Когда я вернулся, Марию Фиолу было уже не узнать. От слез и следа не осталось, лицо было напудрено, металлические трубки исчезли из волос. Вопреки ожиданиям волосы не рассыпались множеством мелких кудряшек, а оставались гладкими и только на затылке немного кудрявились. К тому же они не были крашеными, как мне показалось вначале, и больше не лохматились, как солома. Они были каштановые, с мелкими прожилками цвета красного дерева.
— Что это вы пьете водку? — спросила она. — У вас на родине ее обычно не пьют.
— Знаю. В Германии пьют пиво и шнапс. Но я забыл свою родину и не пью ни пива, ни шнапса. Да и на водку особо не налегаю. А вы почему ее пьете? В Италии ее вроде бы тоже не пьют.
— У меня мать русская. А потом, водка — единственный напиток, от которого не пахнет алкоголем.
— Тоже важная причина, — согласился я.
— Для женщины важная. Что же вы тогда пьете?
«Что за бредовый разговор», — подумалось мне.
— Что придется, — сказал я. — Во Франции я пил вино, когда оно у меня было.
— Франция, — вздохнула девушка. — Что немцы с ней сделали!
— Я в этом не участвовал.

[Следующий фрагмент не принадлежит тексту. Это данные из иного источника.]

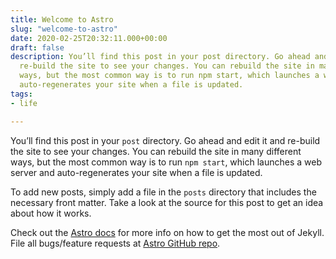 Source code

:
 ```yaml
---
title: Welcome to Astro
slug: "welcome-to-astro"
date: 2020-02-25T20:32:11.000+00:00
draft: false
description: You’ll find this post in your post directory. Go ahead and edit it and
  re-build the site to see your changes. You can rebuild the site in many different
  ways, but the most common way is to run npm start, which launches a web server and
  auto-regenerates your site when a file is updated.
tags:
- life

---
```

You’ll find this post in your `post` directory. Go ahead and edit it and re-build the site to see your changes. You can rebuild the site in many different ways, but the most common way is to run `npm start`, which launches a web server and
auto-regenerates your site when a file is updated.

To add new posts, simply add a file in the `posts` directory that includes the necessary front matter. Take a look at the source for this post to get an idea about how it works.

Check out the [Astro docs][astro-docs] for more info on how to get the most out of Jekyll. File all bugs/feature requests at [Astro GitHub repo][astro-gh].

[astro-docs]: https://docs.astro.build
[astro-gh]: https://github.com/withastro/astro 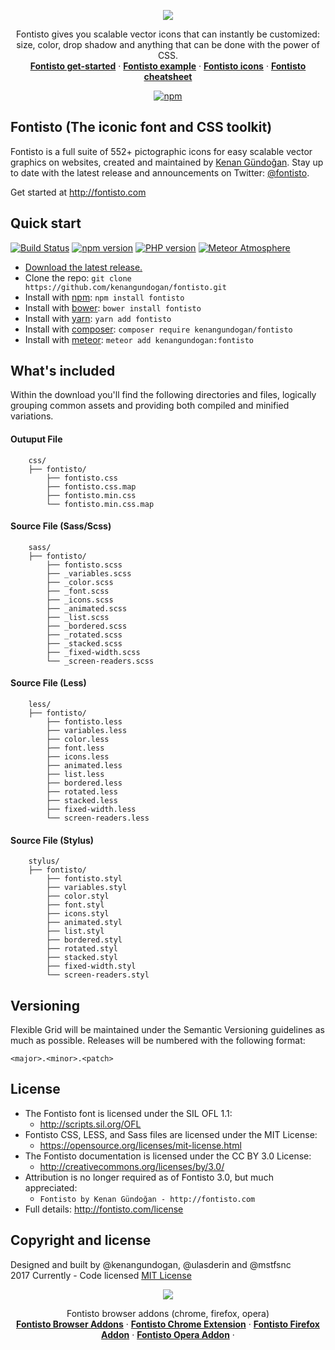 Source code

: <p align="center">
  <a href="http://fontisto.com"><img src="http://fontisto.com/assets/images/fontisto-cover-1.png"></a>
  
  <p align="center">
   Fontisto gives you scalable vector icons that can instantly be customized: size, color, drop shadow and anything that can be done with the power of CSS.
    <br>
    <a href="http://www.fontisto.com/get-started"><strong>Fontisto get-started</strong></a> &middot;
    <a href="http://fontisto.com/examples"><strong>Fontisto example</strong></a> &middot;
    <a href="http://fontisto.com/icons"><strong>Fontisto icons</strong></a> &middot;
    <a href="http://fontisto.com/icons-cheatsheet"><strong>Fontisto cheatsheet</strong></a>
  </p>
  <p align="center">
    <a href="https://www.npmjs.org/package/fontisto">
      <img src="https://img.shields.io/npm/v/fontisto.svg?style=flat" alt="npm">
    </a>
  </p>
</p>

## Fontisto (The iconic font and CSS toolkit)

Fontisto is a full suite of 552+ pictographic icons for easy scalable vector graphics on websites,
created and maintained by [Kenan Gündoğan](https://www.linkedin.com/in/kenangundogan).
Stay up to date with the latest release and announcements on Twitter:
[@fontisto](http://twitter.com/fontisto).

Get started at http://fontisto.com


## Quick start
[![Build Status](https://travis-ci.org/kenangundogan/fontisto.svg?branch=master)](https://travis-ci.org/kenangundogan/fontisto)
[![npm version](https://badge.fury.io/js/fontisto.svg)](https://badge.fury.io/js/fontisto)
[![PHP version](https://badge.fury.io/ph/kenangundogan%2Ffontisto.svg)](https://badge.fury.io/ph/kenangundogan%2Ffontisto)
[![Meteor Atmosphere](https://img.shields.io/badge/meteor-kenangundogan/fontisto-blue.svg)](https://atmospherejs.com/kenangundogan/fontisto)

- [Download the latest release.](http://fontisto.com/fontisto-compiled.zip)
- Clone the repo: `git clone https://github.com/kenangundogan/fontisto.git`
- Install with [npm](https://www.npmjs.com/package/fontisto): `npm install fontisto`
- Install with [bower](https://bower.io): `bower install fontisto`
- Install with [yarn](https://yarnpkg.com/en/package/fontisto): `yarn add fontisto`
- Install with [composer](https://packagist.org/packages/kenangundogan/fontisto): `composer require kenangundogan/fontisto`
- Install with [meteor](https://atmospherejs.com/kenangundogan/fontisto): `meteor add kenangundogan:fontisto`


## What's included
Within the download you'll find the following directories and files, logically grouping common assets and providing both compiled and minified variations. 

#### Outuput File

```
	css/
	├── fontisto/
		├── fontisto.css
		├── fontisto.css.map
		├── fontisto.min.css
		└── fontisto.min.css.map
```

#### Source File (Sass/Scss)
```
	sass/
	├── fontisto/
		├── fontisto.scss
		├── _variables.scss
		├── _color.scss
		├── _font.scss
		├── _icons.scss
		├── _animated.scss
		├── _list.scss 
		├── _bordered.scss
		├── _rotated.scss
		├── _stacked.scss
		├── _fixed-width.scss
		└── _screen-readers.scss
```
#### Source File (Less)
```
	less/
	├── fontisto/
		├── fontisto.less
		├── variables.less
		├── color.less
		├── font.less
		├── icons.less
		├── animated.less
		├── list.less 
		├── bordered.less
		├── rotated.less
		├── stacked.less
		├── fixed-width.less
		└── screen-readers.less
```
#### Source File (Stylus)
```
	stylus/
	├── fontisto/
		├── fontisto.styl
		├── variables.styl
		├── color.styl
		├── font.styl
		├── icons.styl
		├── animated.styl
		├── list.styl 
		├── bordered.styl
		├── rotated.styl
		├── stacked.styl
		├── fixed-width.styl
		└── screen-readers.styl
```


## Versioning
Flexible Grid will be maintained under the Semantic Versioning guidelines as much as possible. Releases will be numbered with the following format:
```
<major>.<minor>.<patch>
```

## License

- The Fontisto font is licensed under the SIL OFL 1.1:
  - http://scripts.sil.org/OFL
- Fontisto CSS, LESS, and Sass files are licensed under the MIT License:
  - https://opensource.org/licenses/mit-license.html
- The Fontisto documentation is licensed under the CC BY 3.0 License:
  - http://creativecommons.org/licenses/by/3.0/
- Attribution is no longer required as of Fontisto 3.0, but much appreciated:
  - `Fontisto by Kenan Gündoğan - http://fontisto.com`
- Full details: http://fontisto.com/license


## Copyright and license
Designed and built by @kenangundogan, @ulasderin and @mstfsnc
<br>
2017 Currently - Code licensed [MIT License](https://github.com/kenangundogan/fontisto/blob/master/LICENSE)


<p align="center">
  <a href="http://fontisto.com/browser-addon"><img src="http://fontisto.com/assets/images/browser-addon-screen-shot/fontisto-chrome-extentions-1280x800-2.png"></a>
  
  <p align="center">
   Fontisto browser addons (chrome, firefox, opera)
    <br>
    <a href="http://fontisto.com/browser-addon"><strong>Fontisto Browser Addons</strong></a> &middot;
    <a href="https://chrome.google.com/webstore/detail/fontisto/gnmccfjgnhfoihcpglcogbclihomaidh?hl=en"><strong>Fontisto Chrome Extension</strong></a> &middot;
    <a href="https://addons.mozilla.org/tr/firefox/addon/fontisto/"><strong>Fontisto Firefox Addon</strong></a> &middot;
    <a href="https://addons.opera.com/tr/extensions/details/fontisto/"><strong>Fontisto Opera Addon</strong></a> &middot;
  </p>
</p>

Я в это время сидел во французском лагере для интернированных.
— Ну конечно. Как представитель враждебной страны!
— Как беженец от немцев. — Я засмеялся. — Кажется, вы запамятовали, что Италия и Германия — союзники. Они совместно напали на Францию.
— Это все Муссолини! Я его ненавижу!
— Я тоже, — сказал я.
— И Гитлера ненавижу!
— Я тоже, — заверил ее я. — Значит, мы с вами тоже в своем роде союзники. На почве общей ненависти.
Девушка поглядела на меня с сомнением.
— Что ж, можно и так посмотреть, — сказала она, подумав.
— Бывает, что другой возможности нет. Взять хотя бы Мойкова. Когда немцы заняли его деревню, они отевтонили всех тамошних жителей. Потом все изменилось. Деревню отбили русские, и Мойков теперь снова русский. Для нас — представитель враждебной страны, выражаясь по-вашему.
Мария Фиола рассмеялась:
— Странный у вас взгляд на вещи! Кто же мы на самом деле?
— Люди, — ответил я. — Только большинство из нас давно об этом забыли. Люди, которым предстоит умереть, но и об этом большинство из нас давно забыли. Люди вообще меньше всего верят в собственную смерть. Налить вам еще водки?